[Work instructions] How many lines in the records below contain the word "contracts"? State that number and nothing more.

*** Task input ***

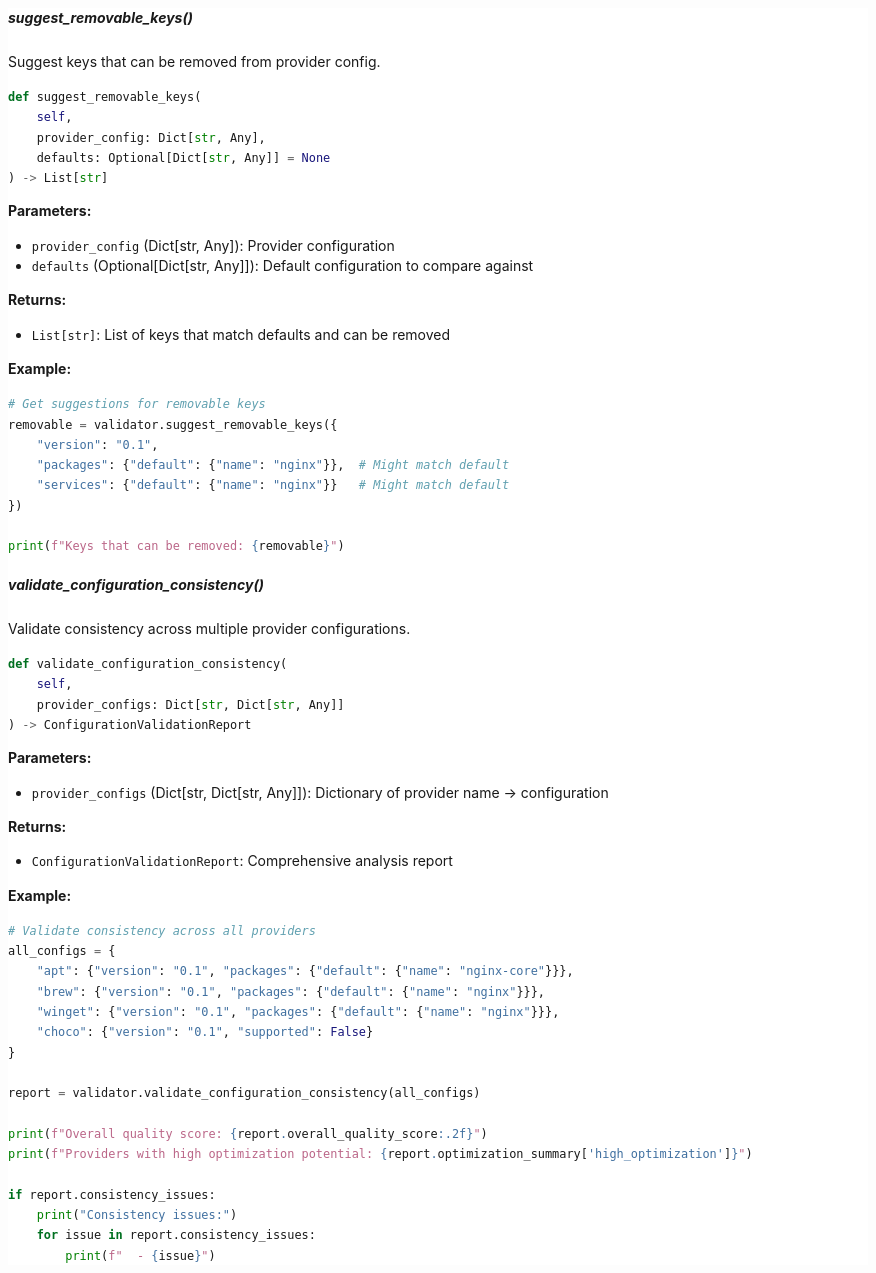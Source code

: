 ##### suggest_removable_keys()

Suggest keys that can be removed from provider config.

```python
def suggest_removable_keys(
    self,
    provider_config: Dict[str, Any],
    defaults: Optional[Dict[str, Any]] = None
) -> List[str]
```

**Parameters:**
- `provider_config` (Dict[str, Any]): Provider configuration
- `defaults` (Optional[Dict[str, Any]]): Default configuration to compare against

**Returns:**
- `List[str]`: List of keys that match defaults and can be removed

**Example:**
```python
# Get suggestions for removable keys
removable = validator.suggest_removable_keys({
    "version": "0.1",
    "packages": {"default": {"name": "nginx"}},  # Might match default
    "services": {"default": {"name": "nginx"}}   # Might match default
})

print(f"Keys that can be removed: {removable}")
```

##### validate_configuration_consistency()

Validate consistency across multiple provider configurations.

```python
def validate_configuration_consistency(
    self,
    provider_configs: Dict[str, Dict[str, Any]]
) -> ConfigurationValidationReport
```

**Parameters:**
- `provider_configs` (Dict[str, Dict[str, Any]]): Dictionary of provider name -> configuration

**Returns:**
- `ConfigurationValidationReport`: Comprehensive analysis report

**Example:**
```python
# Validate consistency across all providers
all_configs = {
    "apt": {"version": "0.1", "packages": {"default": {"name": "nginx-core"}}},
    "brew": {"version": "0.1", "packages": {"default": {"name": "nginx"}}},
    "winget": {"version": "0.1", "packages": {"default": {"name": "nginx"}}},
    "choco": {"version": "0.1", "supported": False}
}

report = validator.validate_configuration_consistency(all_configs)

print(f"Overall quality score: {report.overall_quality_score:.2f}")
print(f"Providers with high optimization potential: {report.optimization_summary['high_optimization']}")

if report.consistency_issues:
    print("Consistency issues:")
    for issue in report.consistency_issues:
        print(f"  - {issue}")

```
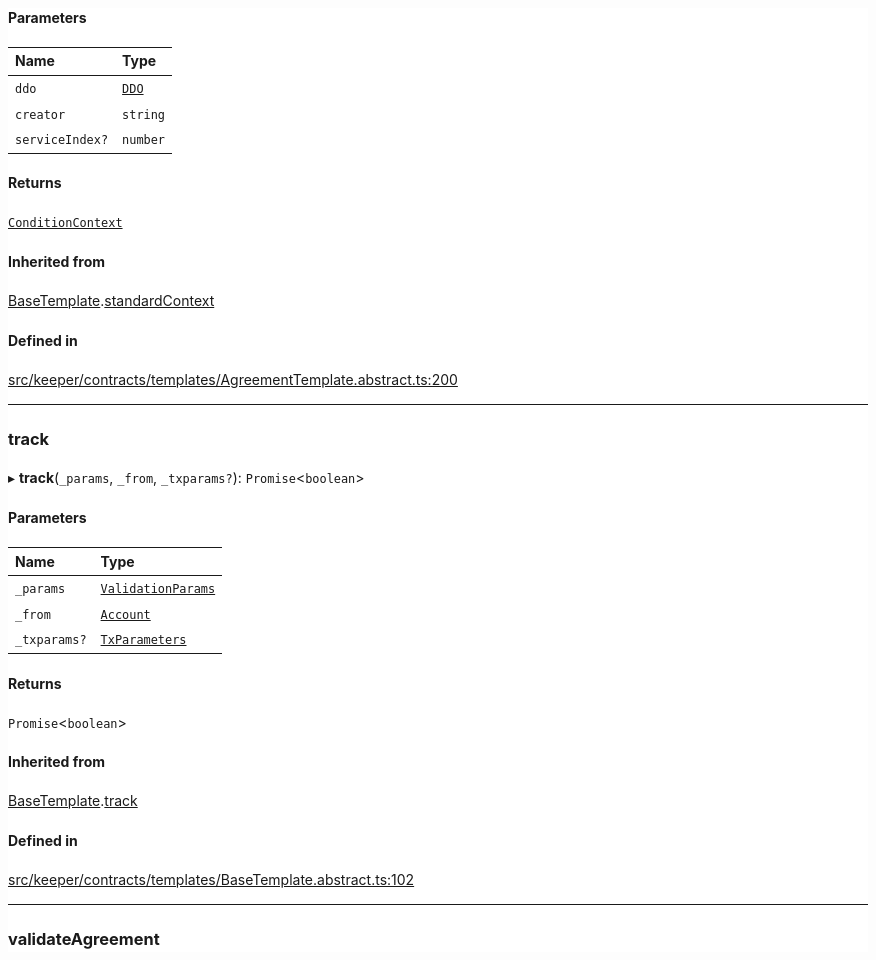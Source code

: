 #### Parameters

| Name            | Type            |
| :-------------- | :-------------- |
| `ddo`           | [`DDO`](DDO.md) |
| `creator`       | `string`        |
| `serviceIndex?` | `number`        |

#### Returns

[`ConditionContext`](../interfaces/ConditionContext.md)

#### Inherited from

[BaseTemplate](BaseTemplate.md).[standardContext](BaseTemplate.md#standardcontext)

#### Defined in

[src/keeper/contracts/templates/AgreementTemplate.abstract.ts:200](https://github.com/nevermined-io/sdk-js/blob/bb26f8ab/src/keeper/contracts/templates/AgreementTemplate.abstract.ts#L200)

---

### track

▸ **track**(`_params`, `_from`, `_txparams?`): `Promise`<`boolean`\>

#### Parameters

| Name         | Type                                                    |
| :----------- | :------------------------------------------------------ |
| `_params`    | [`ValidationParams`](../interfaces/ValidationParams.md) |
| `_from`      | [`Account`](Account.md)                                 |
| `_txparams?` | [`TxParameters`](../interfaces/TxParameters.md)         |

#### Returns

`Promise`<`boolean`\>

#### Inherited from

[BaseTemplate](BaseTemplate.md).[track](BaseTemplate.md#track)

#### Defined in

[src/keeper/contracts/templates/BaseTemplate.abstract.ts:102](https://github.com/nevermined-io/sdk-js/blob/bb26f8ab/src/keeper/contracts/templates/BaseTemplate.abstract.ts#L102)

---

### validateAgreement
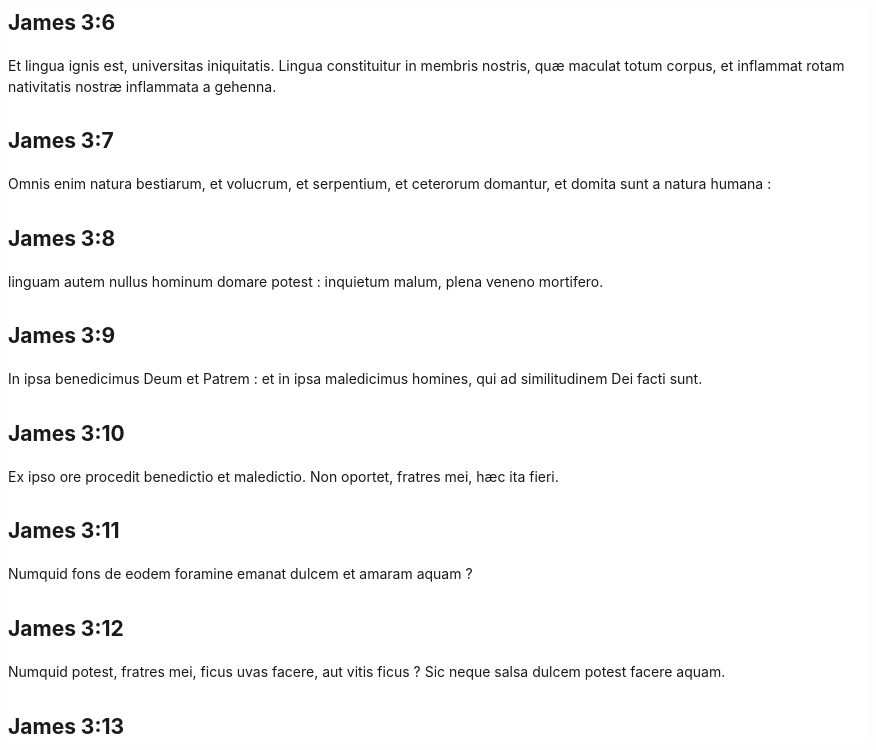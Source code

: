 
<a id="orgc77251d"></a>

## James 3:6

Et lingua ignis est, universitas iniquitatis. Lingua constituitur in membris nostris, quæ maculat totum corpus, et inflammat rotam nativitatis nostræ inflammata a gehenna.


<a id="org82ab073"></a>

## James 3:7

Omnis enim natura bestiarum, et volucrum, et serpentium, et ceterorum domantur, et domita sunt a natura humana :


<a id="org59cd268"></a>

## James 3:8

linguam autem nullus hominum domare potest : inquietum malum, plena veneno mortifero.


<a id="org7a57087"></a>

## James 3:9

In ipsa benedicimus Deum et Patrem : et in ipsa maledicimus homines, qui ad similitudinem Dei facti sunt.


<a id="orgb56b2bd"></a>

## James 3:10

Ex ipso ore procedit benedictio et maledictio. Non oportet, fratres mei, hæc ita fieri.


<a id="org2cfabb9"></a>

## James 3:11

Numquid fons de eodem foramine emanat dulcem et amaram aquam ?


<a id="orgb894311"></a>

## James 3:12

Numquid potest, fratres mei, ficus uvas facere, aut vitis ficus ? Sic neque salsa dulcem potest facere aquam.  


<a id="orgbfd44ca"></a>

## James 3:13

*** End of Task input ***

[Your response] 2